Logistic regression analysis was used to calculate the risk ratio of factors associated with the presence of dysautonomic symptoms according to SAS ≥ 3 points. For this analysis, the main predictor variables were inserted (according to the clinical findings and the result of the bivariate analysis), which were selected to obtain the model with the best fit. The selection of variables was performed using the backward stepwise method with a likelihood ratio. Statistical significance was defined as a p value < 0.05. Analyses were performed using the Statistical Package for the Social Sciences (SPSS), version 22.0.

Ethical Standards

This work was approved by the local Research Ethics Committee under the Certificate of Presentation for Ethical Appreciation (CAAE) number 45280821.5.0000.5553/Approval Number 4.746.304. Written informed consent was obtained from all patients.


A total of 109 patients were included in the study, and the median age was 54.00 (± 20.00) years. The sex distribution was 73.4% (n = 80) women and 26.6% (n = 29) men. According to the type of diabetes, 33.1% (n = 36) presented T1DM, and 66.9% (n = 73) presented T2DM. The clinical data of the participants are shown in (Table 2).

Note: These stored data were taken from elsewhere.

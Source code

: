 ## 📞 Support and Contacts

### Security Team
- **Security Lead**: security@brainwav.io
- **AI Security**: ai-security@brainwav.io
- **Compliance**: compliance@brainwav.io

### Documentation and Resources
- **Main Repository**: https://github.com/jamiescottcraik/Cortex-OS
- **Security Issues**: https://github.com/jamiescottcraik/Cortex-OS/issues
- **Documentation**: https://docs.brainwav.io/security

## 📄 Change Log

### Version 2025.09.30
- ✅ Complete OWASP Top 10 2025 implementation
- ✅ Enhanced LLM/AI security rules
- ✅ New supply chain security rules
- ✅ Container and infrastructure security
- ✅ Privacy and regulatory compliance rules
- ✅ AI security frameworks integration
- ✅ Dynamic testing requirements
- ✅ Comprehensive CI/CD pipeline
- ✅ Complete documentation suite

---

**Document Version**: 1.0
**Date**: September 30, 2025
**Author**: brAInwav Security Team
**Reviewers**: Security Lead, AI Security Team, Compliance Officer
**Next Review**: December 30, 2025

Table 2 Clinical data of participants comparing the presence of DAN symptoms (SAS ≥ 3) vs. absence of DAN symptoms (SAS < 3)

Seventy-six patients (69.7%) presented DAN symptoms with a cutoff point ≥ 3 on SAS. The most common symptoms reported were dryness of the oral and ocular mucosa (66.1%) and symptoms of sudomotor dysfunction (answer yes to questions 5 and/or 6 and/or 7) were present among 65 (59.6%) participants. The frequency of symptoms according to gender is presented in Table 3. The intensity of symptoms evaluated by Likert scale resulted in a median score of 7.00 points (± 7.5) for males and 12.5 points (± 15.0) for females. The symptoms of leaking urine had the highest median in both men and women (Table 3).

Table 3 Symptom frequencies of participants and median of total symptom score (TIS) according to gender

Participants with DAN symptoms showed higher values for age (p = 0.002), HbA1c (p = 0.043), AC (p = 0.019), and BMI (p = 0.013) than the group of subjects without symptoms. There was also a higher frequency of dyslipidemia (p = 0.035) and MS (p < 0.001) among patients with DAN [Table 2]. There was no difference between the sexes (p = 0.295), and participants with T2DM presented a higher frequency of DAN symptoms (78.1%, n = 57) than those with T1DM (52.8%, n = 19) (p = 0.007).

Regarding microvascular complications of DM, DR was present in 39.4%, DKD in 25.2% and DPN in 29.9%. DPN was more frequent in participants with DAN symptoms (p = 0.005) (Table 4). No differences were found for retinopathy nor for DKD.

Table 4 Microvascular complications of diabetes comparing the frequency according to the presence of DAN symptoms (SAS ≥ 3) vs. absence of DAN symptoms (SAS < 3)

We performed a regression model (Table 5) to assess predictive factors for the presence of DAN symptoms (score on SAS ≥ 3). There was an association with age, HbA1c and MS. We found that, in a multiple context, for each increase of 1 year of age and for a 1-unit rise in HbA1c the chance of presenting dysautonomic symptoms increased 1.04-fold and 1.63-fold, respectively. The chance of experiencing dysautonomic symptoms increased by 10.03-fold in the presence of MS.

Table 5 Logistic regression for the presence of dysautonomic symptoms (SAS ≥ 3 points) (regression model)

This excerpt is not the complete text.